‘Cecil Beaton: Celebrating Celebrity,’ the first major show of one the greatest photographers of the 20th century in the Hermitage’s General Staff building brings together about 100 photographs and sketches by, highlighting his role as a herald of celebrity culture and its dedicated advocate.
The display is a collaboration with Cecil Beaton’s Studio Archive and is part of the Hermitage 20/21 project.
Photography as art
True to its name, the display showcases a galaxy of celebrity images: Audrey Hepburn and Marilyn Monroe, Gabrielle Chanel and Elsa Schiaparelli, George Balanchine and Rudolf Nureyev, Marlene Dietrich and George Balanchine. Beaton’s magic was in creating the perfect setting or background to make his subject shine, be it the Russian princess Natalia Palei with mattress springs for a background, or the British Queen Elizabeth with a fine art painting behind her.
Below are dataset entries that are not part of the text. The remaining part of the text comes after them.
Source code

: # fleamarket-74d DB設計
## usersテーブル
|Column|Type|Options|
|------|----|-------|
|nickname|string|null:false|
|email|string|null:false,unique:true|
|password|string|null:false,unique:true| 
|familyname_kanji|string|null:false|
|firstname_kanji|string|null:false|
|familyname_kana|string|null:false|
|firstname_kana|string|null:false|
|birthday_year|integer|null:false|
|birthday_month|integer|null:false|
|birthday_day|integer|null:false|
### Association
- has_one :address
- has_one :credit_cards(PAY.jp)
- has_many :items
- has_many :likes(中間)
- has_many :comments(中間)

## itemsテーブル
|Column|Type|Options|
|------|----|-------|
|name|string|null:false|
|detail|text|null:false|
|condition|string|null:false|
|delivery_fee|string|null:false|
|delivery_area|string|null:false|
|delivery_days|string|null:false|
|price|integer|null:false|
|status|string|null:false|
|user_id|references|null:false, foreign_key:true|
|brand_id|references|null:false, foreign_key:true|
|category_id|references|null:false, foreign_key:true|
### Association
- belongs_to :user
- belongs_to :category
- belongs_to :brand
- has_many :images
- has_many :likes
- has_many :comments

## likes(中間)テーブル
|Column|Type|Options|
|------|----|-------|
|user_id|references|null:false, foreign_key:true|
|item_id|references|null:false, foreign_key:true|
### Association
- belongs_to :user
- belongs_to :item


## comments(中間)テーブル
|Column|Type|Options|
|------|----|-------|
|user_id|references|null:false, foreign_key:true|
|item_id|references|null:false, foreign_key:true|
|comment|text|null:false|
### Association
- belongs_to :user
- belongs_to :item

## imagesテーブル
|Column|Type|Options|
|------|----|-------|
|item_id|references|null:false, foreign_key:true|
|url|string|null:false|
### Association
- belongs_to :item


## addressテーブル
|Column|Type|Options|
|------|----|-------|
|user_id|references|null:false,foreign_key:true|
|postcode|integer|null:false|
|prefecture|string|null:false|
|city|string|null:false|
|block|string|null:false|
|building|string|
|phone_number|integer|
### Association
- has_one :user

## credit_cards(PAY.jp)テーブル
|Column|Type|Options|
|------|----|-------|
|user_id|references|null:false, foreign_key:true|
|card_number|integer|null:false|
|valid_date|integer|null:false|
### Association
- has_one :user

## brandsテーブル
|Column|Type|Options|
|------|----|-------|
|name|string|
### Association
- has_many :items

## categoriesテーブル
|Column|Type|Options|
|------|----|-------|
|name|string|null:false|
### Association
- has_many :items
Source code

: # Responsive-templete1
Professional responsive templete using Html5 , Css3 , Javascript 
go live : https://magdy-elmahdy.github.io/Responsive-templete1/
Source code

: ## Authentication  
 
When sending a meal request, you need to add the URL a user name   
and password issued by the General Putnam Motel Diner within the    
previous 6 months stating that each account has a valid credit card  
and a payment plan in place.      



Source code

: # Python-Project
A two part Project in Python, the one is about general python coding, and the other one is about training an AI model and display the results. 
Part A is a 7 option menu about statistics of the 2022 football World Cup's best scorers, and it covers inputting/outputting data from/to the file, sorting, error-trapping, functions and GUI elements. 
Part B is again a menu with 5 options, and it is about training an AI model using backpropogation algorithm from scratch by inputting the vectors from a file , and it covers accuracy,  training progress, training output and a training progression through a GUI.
But the works in Beaton’s first exhibition in Russia is not limited to celebrity shots. The display pays tribute to his years as a war reporter in the 1940s and his role as official photographer of the royal family of Great Britain from 1950s onwards.
A Russian at heart
While Beaton is not a household name in Russia, his aesthetic sense may come much closer to Russian habits than people realize. Cecil Beaton cared how things looked more than how things were, a trait that the curators believe is very characteristic of Russians.
“It is about how important it is for the Russian people to present themselves in a special way, and how much it matters to them,” Yulia Napolova, the architect of the exhibition and the founder of the PSCulture design bureau, told The Moscow Times. “Russians love special effects, they love to see heads turning after them, they enjoy being popular; and they choose, nourish and arrange their public image and appearances with the utmost attention.”
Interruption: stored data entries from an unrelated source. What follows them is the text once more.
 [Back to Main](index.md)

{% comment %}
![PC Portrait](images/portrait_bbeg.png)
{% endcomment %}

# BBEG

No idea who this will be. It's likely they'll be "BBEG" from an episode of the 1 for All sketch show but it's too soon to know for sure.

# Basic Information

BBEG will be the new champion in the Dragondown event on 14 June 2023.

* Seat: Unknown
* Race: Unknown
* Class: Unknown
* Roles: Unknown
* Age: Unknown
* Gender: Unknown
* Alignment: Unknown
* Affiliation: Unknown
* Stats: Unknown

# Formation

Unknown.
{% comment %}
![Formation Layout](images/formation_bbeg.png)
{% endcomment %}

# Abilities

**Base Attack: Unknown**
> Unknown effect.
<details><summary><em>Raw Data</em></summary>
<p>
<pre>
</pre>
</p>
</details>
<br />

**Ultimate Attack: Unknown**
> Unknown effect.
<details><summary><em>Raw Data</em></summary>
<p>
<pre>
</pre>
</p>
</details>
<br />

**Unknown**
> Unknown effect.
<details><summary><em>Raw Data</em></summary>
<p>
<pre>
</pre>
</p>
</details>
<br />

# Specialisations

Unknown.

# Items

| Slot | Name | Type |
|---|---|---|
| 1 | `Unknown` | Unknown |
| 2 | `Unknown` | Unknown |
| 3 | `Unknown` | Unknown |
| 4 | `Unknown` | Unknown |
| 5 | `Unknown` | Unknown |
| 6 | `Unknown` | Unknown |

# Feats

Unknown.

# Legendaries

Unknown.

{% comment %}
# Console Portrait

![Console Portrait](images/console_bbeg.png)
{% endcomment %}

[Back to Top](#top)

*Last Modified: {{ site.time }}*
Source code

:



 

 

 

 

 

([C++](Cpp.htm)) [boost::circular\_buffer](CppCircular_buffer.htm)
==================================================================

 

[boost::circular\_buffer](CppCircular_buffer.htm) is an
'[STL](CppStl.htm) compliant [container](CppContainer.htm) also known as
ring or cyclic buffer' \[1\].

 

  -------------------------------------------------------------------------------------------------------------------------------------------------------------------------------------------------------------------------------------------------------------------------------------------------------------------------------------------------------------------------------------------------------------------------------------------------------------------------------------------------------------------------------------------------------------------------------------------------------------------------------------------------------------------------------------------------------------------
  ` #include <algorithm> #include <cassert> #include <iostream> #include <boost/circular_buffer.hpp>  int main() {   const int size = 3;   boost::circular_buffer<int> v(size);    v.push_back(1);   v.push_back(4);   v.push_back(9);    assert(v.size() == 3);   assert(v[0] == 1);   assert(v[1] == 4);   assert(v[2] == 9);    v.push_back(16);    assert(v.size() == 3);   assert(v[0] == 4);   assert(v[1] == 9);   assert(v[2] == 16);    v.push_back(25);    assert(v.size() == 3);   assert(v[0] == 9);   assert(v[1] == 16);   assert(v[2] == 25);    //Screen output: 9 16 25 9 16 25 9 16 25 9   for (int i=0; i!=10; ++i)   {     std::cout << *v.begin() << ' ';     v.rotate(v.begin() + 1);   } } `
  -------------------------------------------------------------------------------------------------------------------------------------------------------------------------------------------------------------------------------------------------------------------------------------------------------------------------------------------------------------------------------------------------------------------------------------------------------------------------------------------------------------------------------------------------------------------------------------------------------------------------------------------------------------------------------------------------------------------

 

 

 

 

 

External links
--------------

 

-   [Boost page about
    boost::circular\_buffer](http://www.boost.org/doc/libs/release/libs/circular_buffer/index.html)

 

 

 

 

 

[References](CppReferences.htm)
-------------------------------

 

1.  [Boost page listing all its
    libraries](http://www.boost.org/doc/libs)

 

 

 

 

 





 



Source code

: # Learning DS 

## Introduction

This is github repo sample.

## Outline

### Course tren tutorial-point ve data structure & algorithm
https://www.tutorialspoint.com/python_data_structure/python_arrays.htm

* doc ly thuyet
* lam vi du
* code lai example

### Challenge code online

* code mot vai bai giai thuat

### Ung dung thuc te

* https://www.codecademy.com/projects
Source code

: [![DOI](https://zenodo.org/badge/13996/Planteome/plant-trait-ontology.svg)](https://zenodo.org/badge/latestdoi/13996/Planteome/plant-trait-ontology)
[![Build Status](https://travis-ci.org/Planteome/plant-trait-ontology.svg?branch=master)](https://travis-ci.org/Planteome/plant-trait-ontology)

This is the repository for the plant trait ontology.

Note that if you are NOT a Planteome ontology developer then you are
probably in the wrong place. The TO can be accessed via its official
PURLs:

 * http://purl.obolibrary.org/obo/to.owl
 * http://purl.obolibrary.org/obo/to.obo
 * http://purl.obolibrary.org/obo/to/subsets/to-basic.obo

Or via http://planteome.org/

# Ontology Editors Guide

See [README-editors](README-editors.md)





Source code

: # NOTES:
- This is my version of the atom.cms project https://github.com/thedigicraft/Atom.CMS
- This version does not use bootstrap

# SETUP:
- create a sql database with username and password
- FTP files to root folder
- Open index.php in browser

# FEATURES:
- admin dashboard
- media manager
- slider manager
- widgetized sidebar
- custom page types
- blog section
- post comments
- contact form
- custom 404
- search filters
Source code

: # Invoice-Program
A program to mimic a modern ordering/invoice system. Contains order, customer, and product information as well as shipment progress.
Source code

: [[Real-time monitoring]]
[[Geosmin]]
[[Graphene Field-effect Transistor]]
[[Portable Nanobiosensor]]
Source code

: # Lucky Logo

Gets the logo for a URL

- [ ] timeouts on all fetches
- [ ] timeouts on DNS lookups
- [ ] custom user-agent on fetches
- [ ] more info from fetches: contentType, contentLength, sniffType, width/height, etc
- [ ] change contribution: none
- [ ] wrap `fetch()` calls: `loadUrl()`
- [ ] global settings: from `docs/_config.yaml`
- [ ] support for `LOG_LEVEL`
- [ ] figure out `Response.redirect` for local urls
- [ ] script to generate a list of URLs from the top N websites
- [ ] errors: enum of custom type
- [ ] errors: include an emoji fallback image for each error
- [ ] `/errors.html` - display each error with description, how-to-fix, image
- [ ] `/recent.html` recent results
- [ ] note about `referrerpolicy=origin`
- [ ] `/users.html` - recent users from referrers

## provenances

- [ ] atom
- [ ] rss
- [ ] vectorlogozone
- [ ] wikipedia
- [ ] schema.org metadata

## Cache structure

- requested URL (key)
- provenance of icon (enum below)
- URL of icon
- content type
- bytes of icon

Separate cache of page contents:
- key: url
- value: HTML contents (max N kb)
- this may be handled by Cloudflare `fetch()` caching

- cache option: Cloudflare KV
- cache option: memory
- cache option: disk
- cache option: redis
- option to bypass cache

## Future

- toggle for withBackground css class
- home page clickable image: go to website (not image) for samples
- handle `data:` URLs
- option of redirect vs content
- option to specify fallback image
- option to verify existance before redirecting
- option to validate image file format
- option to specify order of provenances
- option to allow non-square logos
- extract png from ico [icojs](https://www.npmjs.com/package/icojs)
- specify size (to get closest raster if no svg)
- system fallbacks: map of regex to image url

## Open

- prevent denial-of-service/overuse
Beaton’s ties with Russians were quite strong and diverse. He maintained a wide circle of friends among the Russian émigrés in Europe, who played a great role in establishing the cult of celebrity. The greatest celebrities of the era were Sergei Diaghilev, who made the world fall in love with Russian art, and the Russian aristocratic women who were adored by the famous couturiers and became Europe’s first supermodels.
Beaton seems to have shared not only Russian aesthetic values but also the appreciation of luxury, the taste for the finer things in life, and a hedonistic, Epicurean attitude.
“Beaton loved vodka, and he drank it the right way — ice cold shots. That alone tells you everything you need to know about his personality: whatever he did, he made sure it was the proper way,” Napolova said.
A special section of the exhibition is devoted to Diaghilev’s “Russian Seasons.” With his genuine fascination with ballet and the arts, Beaton was naturally enchanted by Diaghilev’s “Ballets Russes.”
“As a child, his mother took him to see Anna Pavlova perform in London, and his heart was lost to dance,” said Daria Panaiotti, the exhibition’s curator. “Years later, when Beaton attended Rudolf Nureyev’s London debut, he compared his powerful emotions with that first overwhelming experience of seeing Pavlova on stage. Beaton had not had a chance to work with Diaghilev directly, the two of them met briefly only once, but he worked with his descendants quite a lot.”
The first selfies
Beaton also visited the Soviet Union in the winter of 1935. Later he spoke with bitterness and disappointment about ‘gawdy’ local fashion and popular culture. The images from that trip include a photograph of Elsa Schiaparelli next to a post box holding bagels and a wintry self-portrait that echoes Boris Kustodiev’s famous painting of Fyodor Chaliapin.
“During the selfie era, the art of Cecil Beaton is as resonant as ever,” Panaiotti said.
“Not only did he know the rules of popularity, he shaped them,” she said. “Today almost all of us seek our own moment of fame through social networks. Beaton’s art gives a new perspective to this trend. His sense of the audience, what is fashionable, how society works, and what would be sure to make a sensation was phenomenal.”